The Noahide (Universal) commandments that were repeated after the Flood were for the benefit of all mankind. These universal commandments could have been challenged at a later time and were thus repeated through Moses. Israel also accepted a covenant particular to the nation of Israel. For this reason we say that both the Noahide commandments as well as the commandments specific to Israel are both religious law. In contrast the constitution is an agreement made by “We the People” as a civil covenant among people. The Declaration, however, provided the philosophical basis for a government that exercises legitimate power by "the consent of the governed". It defined the conditions of a free people, whose rights and liberty are derived from their Creator.
It is noted that it was a decree from God as recorded in the Torah/Hebrew Scripture to establish a covenant (Ex. 19-24). A Covenant requires the consent of at least two parties. The Torah’s instruction was received from God, however “the people” accepted God’s instruction as a norm of conduct for the nation. In other words there had to be an agreement among the people themselves as a nation, for the nation to enter a covenant with God. Israel is God’s servant i.e. a nation of Priests (teachers).

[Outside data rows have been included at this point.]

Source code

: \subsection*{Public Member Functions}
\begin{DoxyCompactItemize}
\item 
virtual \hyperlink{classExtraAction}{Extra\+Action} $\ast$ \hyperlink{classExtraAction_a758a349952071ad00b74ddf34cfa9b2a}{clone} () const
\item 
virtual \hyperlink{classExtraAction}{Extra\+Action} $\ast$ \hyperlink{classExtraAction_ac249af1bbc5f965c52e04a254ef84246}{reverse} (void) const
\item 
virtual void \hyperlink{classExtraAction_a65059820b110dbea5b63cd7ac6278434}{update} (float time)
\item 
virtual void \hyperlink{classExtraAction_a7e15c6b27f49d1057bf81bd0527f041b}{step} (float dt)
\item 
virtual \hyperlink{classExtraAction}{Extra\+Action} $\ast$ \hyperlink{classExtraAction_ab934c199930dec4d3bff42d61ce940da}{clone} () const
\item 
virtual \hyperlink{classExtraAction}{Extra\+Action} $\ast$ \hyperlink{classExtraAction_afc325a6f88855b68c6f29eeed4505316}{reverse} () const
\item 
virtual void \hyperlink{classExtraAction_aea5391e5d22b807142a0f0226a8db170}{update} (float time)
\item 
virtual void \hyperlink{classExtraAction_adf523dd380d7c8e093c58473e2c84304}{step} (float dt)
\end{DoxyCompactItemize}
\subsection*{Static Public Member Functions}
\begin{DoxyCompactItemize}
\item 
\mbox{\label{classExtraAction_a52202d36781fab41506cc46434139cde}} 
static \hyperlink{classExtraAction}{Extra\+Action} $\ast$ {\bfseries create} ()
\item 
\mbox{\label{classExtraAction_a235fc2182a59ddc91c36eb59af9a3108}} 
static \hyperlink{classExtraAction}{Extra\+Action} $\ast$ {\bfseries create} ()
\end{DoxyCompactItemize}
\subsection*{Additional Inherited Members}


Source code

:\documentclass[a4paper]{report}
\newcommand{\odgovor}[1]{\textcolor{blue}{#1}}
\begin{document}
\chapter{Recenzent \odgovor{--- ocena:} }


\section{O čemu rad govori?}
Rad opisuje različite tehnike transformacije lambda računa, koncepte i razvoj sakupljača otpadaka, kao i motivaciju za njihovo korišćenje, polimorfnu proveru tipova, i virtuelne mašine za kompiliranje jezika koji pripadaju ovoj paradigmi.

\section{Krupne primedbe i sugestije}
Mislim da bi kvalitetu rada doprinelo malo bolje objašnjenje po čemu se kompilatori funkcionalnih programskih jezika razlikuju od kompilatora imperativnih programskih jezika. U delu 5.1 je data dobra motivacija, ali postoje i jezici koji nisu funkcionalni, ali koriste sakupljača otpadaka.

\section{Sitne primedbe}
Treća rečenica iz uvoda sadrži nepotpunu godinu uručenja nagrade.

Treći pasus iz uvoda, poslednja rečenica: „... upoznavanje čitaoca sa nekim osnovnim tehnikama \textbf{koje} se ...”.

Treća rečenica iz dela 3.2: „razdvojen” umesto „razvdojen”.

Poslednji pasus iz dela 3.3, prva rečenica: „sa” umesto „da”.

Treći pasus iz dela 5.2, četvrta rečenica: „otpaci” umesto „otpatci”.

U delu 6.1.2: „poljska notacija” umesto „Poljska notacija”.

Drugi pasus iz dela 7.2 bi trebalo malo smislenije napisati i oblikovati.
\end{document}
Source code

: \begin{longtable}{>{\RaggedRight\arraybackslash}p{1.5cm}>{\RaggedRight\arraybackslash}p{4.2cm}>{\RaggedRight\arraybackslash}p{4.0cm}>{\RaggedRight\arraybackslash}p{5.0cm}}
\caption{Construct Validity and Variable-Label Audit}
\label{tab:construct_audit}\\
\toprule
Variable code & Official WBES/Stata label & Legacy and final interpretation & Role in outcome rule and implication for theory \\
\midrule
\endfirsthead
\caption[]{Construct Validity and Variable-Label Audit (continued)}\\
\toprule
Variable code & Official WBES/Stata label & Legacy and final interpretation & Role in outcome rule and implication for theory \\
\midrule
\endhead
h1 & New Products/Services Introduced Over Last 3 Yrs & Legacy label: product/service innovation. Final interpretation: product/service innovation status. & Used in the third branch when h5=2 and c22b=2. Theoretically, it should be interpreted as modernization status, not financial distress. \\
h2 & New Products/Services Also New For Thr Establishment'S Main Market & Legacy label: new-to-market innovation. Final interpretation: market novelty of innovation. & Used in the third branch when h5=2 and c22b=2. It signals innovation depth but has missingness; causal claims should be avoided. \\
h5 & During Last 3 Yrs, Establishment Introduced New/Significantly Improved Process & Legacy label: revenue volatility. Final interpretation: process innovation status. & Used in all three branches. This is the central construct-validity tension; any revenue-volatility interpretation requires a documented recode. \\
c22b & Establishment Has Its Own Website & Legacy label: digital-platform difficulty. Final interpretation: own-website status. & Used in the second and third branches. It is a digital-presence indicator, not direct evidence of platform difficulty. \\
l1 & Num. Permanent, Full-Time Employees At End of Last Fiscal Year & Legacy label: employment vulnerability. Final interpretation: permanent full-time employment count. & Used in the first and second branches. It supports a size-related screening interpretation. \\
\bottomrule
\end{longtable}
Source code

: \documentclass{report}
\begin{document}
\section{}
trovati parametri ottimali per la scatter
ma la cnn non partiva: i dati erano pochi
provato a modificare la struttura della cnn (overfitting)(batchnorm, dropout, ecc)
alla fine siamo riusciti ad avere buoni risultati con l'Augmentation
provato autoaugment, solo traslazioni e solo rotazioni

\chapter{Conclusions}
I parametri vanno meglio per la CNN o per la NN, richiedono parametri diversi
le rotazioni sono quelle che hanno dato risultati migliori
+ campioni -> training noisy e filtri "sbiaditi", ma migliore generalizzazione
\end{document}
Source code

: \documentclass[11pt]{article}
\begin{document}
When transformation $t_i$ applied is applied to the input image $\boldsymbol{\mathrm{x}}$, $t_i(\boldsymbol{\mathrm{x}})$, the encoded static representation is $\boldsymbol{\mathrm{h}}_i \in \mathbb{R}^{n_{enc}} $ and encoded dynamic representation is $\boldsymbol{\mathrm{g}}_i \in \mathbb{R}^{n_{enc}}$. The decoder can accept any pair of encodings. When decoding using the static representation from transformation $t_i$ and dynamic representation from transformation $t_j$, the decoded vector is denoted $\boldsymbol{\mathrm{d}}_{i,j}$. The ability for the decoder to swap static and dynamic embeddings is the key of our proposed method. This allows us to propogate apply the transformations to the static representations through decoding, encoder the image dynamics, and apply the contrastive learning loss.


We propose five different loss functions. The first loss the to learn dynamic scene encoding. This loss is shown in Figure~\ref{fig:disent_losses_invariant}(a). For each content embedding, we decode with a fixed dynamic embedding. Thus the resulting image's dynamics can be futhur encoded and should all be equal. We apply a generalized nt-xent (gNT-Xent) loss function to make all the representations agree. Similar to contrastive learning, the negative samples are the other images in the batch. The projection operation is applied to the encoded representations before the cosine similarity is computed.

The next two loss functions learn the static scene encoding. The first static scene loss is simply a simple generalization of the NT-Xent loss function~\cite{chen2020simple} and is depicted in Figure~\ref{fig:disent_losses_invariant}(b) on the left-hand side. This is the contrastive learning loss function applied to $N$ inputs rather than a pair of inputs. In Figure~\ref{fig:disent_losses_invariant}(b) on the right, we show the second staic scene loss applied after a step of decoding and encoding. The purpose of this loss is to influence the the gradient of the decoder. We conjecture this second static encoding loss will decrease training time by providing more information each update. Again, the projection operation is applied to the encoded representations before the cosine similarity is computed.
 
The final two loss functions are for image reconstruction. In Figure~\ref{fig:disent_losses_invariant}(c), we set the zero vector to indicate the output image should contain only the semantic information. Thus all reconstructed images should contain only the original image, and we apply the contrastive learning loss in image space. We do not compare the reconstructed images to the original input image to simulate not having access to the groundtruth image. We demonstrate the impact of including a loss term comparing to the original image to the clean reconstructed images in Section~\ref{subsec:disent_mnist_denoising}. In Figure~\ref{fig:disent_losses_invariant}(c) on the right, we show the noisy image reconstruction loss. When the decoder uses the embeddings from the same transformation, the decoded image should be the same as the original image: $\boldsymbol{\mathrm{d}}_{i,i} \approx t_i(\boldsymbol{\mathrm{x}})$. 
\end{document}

Maimonides Mishneh Torah Kings:
1. When the new king is seated on his royal throne, he must have a Sefer Torah written for himself, in addition to the one he has inherited from his parents. He must have the new copy proofread by the Supreme Court of seventy-one .... “It shall remain with him, and he shall read it all the days of his life.” (Deuteronomy 17:19).....
9. If a person disregards a royal decree because he happens to be busy with religious duties, even one light precept, he is not punished: where the words of the Master and the words of the servant are in conflict, those of the Master have precedence. It is needless to say that if the king decreed to abolish a religious precept, he should be disobeyed.